Shiloh by Phyllis Reynolds Naylor is as much a meditation on judging what is right and what is wrong and what is good and what is bad as it is about a boy and an abused dog. The entire work speaks to this dichotomy, and more importantly, it speaks to the idea of consequences rather than polar notions of morality. With this in mind, Phyllis Reynolds Naylor is effective in even using the setting as a tool to show the duality of right and wrong.

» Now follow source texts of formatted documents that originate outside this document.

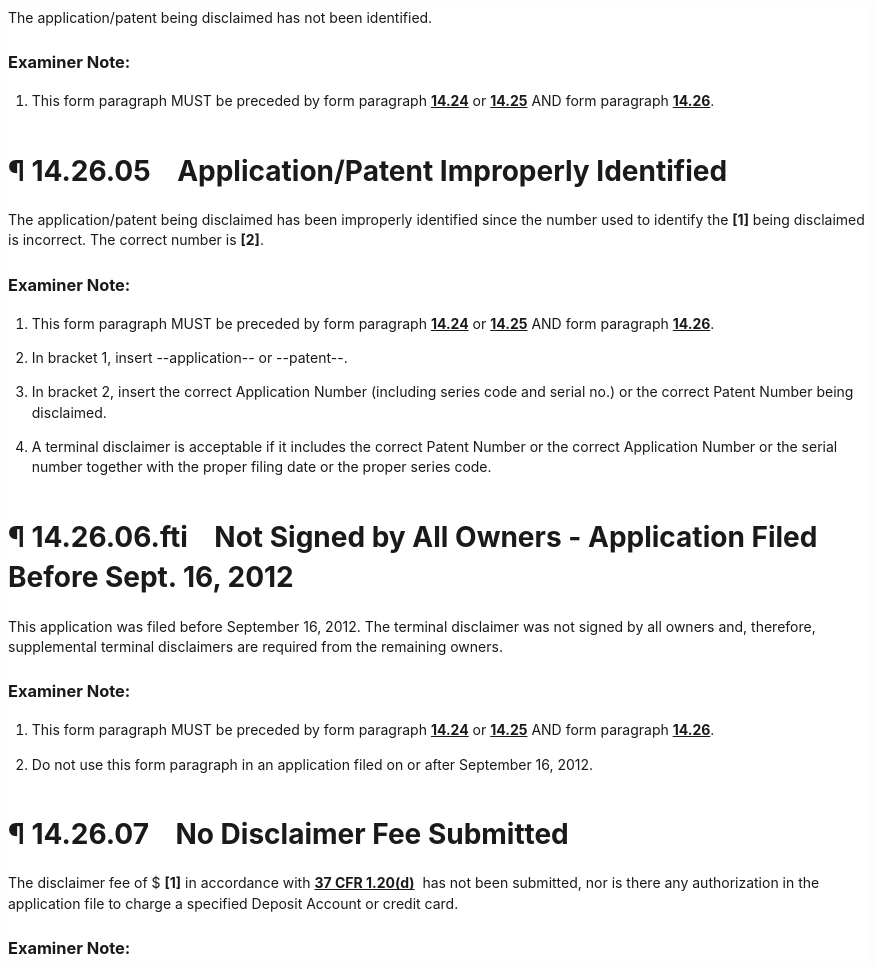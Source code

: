The application/patent being disclaimed has not been identified.

### Examiner Note:

1. This form paragraph MUST be preceded by form paragraph **[14.24](https://mpep.uspto.gov/RDMS/MPEP/print?version=current&href=1400.html#//fp14.24.html)** or **[14.25](https://mpep.uspto.gov/RDMS/MPEP/print?version=current&href=1400.html#//fp14.25.html)** AND form paragraph **[14.26](https://mpep.uspto.gov/RDMS/MPEP/print?version=current&href=1400.html#//fp14.26.html)**.

# ¶ 14.26.05    Application/Patent Improperly Identified

The application/patent being disclaimed has been improperly identified since the number used to identify the **[1]** being disclaimed is incorrect. The correct number is **[2]**.

### Examiner Note:

1. This form paragraph MUST be preceded by form paragraph **[14.24](https://mpep.uspto.gov/RDMS/MPEP/print?version=current&href=1400.html#//fp14.24.html)** or **[14.25](https://mpep.uspto.gov/RDMS/MPEP/print?version=current&href=1400.html#//fp14.25.html)** AND form paragraph **[14.26](https://mpep.uspto.gov/RDMS/MPEP/print?version=current&href=1400.html#//fp14.26.html)**.

2. In bracket 1, insert --application-- or --patent--.

3. In bracket 2, insert the correct Application Number (including series code and serial no.) or the correct Patent Number being disclaimed.

4. A terminal disclaimer is acceptable if it includes the correct Patent Number or the correct Application Number or the serial number together with the proper filing date or the proper series code.

# ¶ 14.26.06.fti    Not Signed by All Owners - Application Filed Before Sept. 16, 2012

This application was filed before September 16, 2012. The terminal disclaimer was not signed by all owners and, therefore, supplemental terminal disclaimers are required from the remaining owners.

### Examiner Note:

1. This form paragraph MUST be preceded by form paragraph **[14.24](https://mpep.uspto.gov/RDMS/MPEP/print?version=current&href=1400.html#//fp14.24.html)** or **[14.25](https://mpep.uspto.gov/RDMS/MPEP/print?version=current&href=1400.html#//fp14.25.html)** AND form paragraph **[14.26](https://mpep.uspto.gov/RDMS/MPEP/print?version=current&href=1400.html#//fp14.26.html)**.

2. Do not use this form paragraph in an application filed on or after September 16, 2012.

# ¶ 14.26.07    No Disclaimer Fee Submitted

The disclaimer fee of $ **[1]** in accordance with **[37 CFR 1.20(d)](https://mpep.uspto.gov/RDMS/MPEP/print?version=current&href=1400.html#//d0e316217.html)**  has not been submitted, nor is there any authorization in the application file to charge a specified Deposit Account or credit card.

### Examiner Note:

Towards the end of the novel, Marty is forced to return Shiloh to his abusive owner, Judd. While Marty is in the wilderness moving towards Judd’s trailer, he sees Judd shoot a deer out of season. Hunting seasons are in the fall. The specific dates are usually based on whether someone is to be using a bow or a rifle, and it varies depending on the state. However, each state generally has its hunting season from the end of October or early November into mid-December. From this, we can gather that Shiloh takes place somewhere in the spring or early summer. Naylor is using the setting and this scene specifically to again contrast what is good and what is bad and what is right and what is wrong. Judd killing a doe out of season is wrong, and more than this, it is a literary device to show the character’s lack of empathy and basic goodness towards animals and people.
In short, Shiloh takes place in the spring or early summer, when the weather is good.